Given data >>

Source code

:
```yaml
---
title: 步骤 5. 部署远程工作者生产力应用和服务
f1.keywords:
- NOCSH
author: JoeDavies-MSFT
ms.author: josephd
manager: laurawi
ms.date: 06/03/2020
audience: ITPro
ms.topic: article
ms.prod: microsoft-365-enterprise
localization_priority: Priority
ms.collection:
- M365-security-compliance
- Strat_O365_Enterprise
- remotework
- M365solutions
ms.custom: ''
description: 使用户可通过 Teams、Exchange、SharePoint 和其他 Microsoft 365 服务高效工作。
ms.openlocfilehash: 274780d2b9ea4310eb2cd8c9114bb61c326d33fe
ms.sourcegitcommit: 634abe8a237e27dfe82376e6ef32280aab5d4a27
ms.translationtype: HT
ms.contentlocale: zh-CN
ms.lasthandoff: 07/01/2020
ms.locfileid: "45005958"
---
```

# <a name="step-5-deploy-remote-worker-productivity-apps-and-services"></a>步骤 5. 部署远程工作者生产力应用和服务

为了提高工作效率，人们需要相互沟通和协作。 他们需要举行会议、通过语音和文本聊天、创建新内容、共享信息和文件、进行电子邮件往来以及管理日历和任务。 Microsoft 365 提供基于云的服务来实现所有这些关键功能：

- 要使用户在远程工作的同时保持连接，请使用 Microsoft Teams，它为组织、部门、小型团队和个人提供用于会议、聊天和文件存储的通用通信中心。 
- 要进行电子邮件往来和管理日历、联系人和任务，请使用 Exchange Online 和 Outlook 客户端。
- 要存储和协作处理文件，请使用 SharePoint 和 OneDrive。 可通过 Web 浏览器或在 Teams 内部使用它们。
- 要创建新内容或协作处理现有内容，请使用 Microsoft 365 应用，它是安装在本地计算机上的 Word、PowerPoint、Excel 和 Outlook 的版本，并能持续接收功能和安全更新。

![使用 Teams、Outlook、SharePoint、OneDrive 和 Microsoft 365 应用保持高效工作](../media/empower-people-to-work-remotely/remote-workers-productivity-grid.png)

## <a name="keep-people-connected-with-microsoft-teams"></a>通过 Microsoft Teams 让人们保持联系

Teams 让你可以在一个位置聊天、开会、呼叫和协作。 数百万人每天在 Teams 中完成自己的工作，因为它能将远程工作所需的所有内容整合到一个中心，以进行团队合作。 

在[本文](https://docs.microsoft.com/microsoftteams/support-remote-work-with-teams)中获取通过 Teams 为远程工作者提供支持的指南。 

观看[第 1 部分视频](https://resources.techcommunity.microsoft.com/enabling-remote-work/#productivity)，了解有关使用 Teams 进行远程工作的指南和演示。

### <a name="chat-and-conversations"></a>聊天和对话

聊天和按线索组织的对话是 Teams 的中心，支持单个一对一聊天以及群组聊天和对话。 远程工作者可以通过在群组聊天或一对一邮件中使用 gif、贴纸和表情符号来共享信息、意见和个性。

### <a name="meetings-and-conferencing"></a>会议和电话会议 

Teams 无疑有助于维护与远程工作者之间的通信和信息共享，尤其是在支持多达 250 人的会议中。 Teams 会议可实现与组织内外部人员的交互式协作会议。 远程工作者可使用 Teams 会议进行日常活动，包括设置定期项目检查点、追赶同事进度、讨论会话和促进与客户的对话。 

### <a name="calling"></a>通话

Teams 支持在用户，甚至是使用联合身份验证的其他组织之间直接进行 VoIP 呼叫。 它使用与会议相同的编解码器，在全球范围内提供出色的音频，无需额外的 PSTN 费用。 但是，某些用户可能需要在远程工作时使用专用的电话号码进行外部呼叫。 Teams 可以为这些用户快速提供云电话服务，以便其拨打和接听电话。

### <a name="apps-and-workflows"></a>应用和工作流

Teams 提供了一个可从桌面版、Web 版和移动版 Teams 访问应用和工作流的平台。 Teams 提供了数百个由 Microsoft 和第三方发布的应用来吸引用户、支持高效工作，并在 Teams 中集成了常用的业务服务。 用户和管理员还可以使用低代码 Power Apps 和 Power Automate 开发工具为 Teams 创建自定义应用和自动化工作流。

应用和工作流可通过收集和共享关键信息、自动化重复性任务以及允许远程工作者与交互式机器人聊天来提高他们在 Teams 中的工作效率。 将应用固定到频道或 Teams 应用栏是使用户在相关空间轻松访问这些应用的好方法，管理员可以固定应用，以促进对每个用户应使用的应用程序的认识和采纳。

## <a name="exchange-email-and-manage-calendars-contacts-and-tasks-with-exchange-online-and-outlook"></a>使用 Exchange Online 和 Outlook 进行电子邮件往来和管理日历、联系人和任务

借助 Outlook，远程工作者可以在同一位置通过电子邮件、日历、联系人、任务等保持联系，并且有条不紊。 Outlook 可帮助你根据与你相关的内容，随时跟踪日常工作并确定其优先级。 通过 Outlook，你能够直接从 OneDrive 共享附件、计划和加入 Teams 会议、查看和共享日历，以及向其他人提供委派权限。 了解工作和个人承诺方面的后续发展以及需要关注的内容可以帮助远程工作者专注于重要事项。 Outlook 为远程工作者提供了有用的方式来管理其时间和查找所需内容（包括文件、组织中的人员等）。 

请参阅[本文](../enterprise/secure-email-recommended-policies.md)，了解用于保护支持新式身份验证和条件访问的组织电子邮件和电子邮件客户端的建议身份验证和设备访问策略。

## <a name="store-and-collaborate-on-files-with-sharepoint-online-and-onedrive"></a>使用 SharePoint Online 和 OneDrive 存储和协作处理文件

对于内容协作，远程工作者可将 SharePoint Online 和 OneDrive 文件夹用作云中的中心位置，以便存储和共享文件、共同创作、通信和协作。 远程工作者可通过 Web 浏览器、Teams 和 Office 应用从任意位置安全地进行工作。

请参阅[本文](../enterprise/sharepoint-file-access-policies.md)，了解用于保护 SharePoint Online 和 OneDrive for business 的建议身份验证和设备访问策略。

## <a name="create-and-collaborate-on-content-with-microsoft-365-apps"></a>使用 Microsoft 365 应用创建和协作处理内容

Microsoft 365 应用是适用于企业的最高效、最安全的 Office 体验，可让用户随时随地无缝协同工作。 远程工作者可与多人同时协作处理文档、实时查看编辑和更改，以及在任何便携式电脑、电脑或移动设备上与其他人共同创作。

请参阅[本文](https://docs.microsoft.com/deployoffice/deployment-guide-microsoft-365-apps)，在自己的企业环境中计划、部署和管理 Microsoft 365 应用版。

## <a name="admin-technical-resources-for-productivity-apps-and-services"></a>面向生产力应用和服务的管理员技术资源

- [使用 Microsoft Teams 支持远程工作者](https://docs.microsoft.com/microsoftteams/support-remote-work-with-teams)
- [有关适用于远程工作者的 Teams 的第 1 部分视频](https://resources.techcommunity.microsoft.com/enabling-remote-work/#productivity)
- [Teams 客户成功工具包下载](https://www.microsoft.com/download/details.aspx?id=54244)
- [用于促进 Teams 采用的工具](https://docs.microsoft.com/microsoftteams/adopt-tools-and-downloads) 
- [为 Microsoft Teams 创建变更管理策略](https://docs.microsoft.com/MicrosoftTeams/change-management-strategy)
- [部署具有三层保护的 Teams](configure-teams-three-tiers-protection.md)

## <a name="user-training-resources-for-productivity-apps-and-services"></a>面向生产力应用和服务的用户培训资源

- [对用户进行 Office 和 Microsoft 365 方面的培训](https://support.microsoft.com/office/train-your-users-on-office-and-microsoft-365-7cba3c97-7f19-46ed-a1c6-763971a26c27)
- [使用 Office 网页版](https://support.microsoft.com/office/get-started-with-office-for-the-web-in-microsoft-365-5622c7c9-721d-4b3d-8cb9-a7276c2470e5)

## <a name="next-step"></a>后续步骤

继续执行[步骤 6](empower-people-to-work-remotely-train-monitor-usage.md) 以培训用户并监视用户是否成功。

==

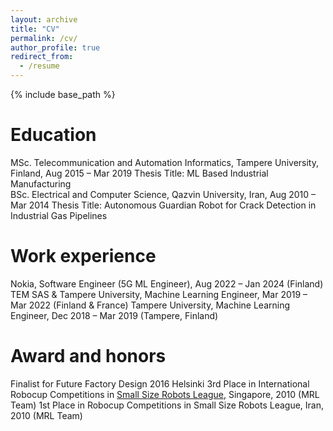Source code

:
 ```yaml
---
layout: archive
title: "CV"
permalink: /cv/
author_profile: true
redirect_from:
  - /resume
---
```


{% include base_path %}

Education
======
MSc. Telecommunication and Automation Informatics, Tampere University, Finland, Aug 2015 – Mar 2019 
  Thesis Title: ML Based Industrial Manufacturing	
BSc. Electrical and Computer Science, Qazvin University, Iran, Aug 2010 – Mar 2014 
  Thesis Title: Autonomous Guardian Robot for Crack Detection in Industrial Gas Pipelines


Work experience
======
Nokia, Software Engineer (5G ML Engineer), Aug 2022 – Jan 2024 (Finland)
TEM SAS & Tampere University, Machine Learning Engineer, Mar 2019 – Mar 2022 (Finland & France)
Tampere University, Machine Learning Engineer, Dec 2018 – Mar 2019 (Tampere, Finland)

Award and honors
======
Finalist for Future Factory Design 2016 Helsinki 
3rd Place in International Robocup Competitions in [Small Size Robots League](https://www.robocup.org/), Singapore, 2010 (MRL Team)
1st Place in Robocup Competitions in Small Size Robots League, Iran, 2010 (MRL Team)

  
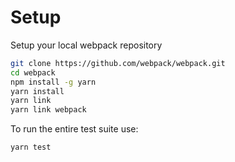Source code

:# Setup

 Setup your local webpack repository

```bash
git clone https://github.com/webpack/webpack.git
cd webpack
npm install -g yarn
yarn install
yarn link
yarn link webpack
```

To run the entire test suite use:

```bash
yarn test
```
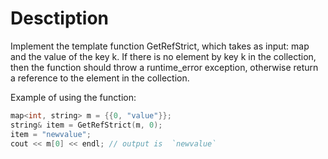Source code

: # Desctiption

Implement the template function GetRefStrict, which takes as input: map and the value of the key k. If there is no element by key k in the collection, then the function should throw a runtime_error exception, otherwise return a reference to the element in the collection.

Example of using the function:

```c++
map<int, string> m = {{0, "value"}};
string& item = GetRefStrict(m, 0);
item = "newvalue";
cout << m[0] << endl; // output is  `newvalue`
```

Your assignment >> Each line above that includes the word "remotely" is to be copied.

Solution to the exercise >>
![使用 Teams、Outlook、SharePoint、OneDrive 和 Microsoft 365 应用保持高效工作](../media/empower-people-to-work-remotely/remote-workers-productivity-grid.png)
继续执行[步骤 6](empower-people-to-work-remotely-train-monitor-usage.md) 以培训用户并监视用户是否成功。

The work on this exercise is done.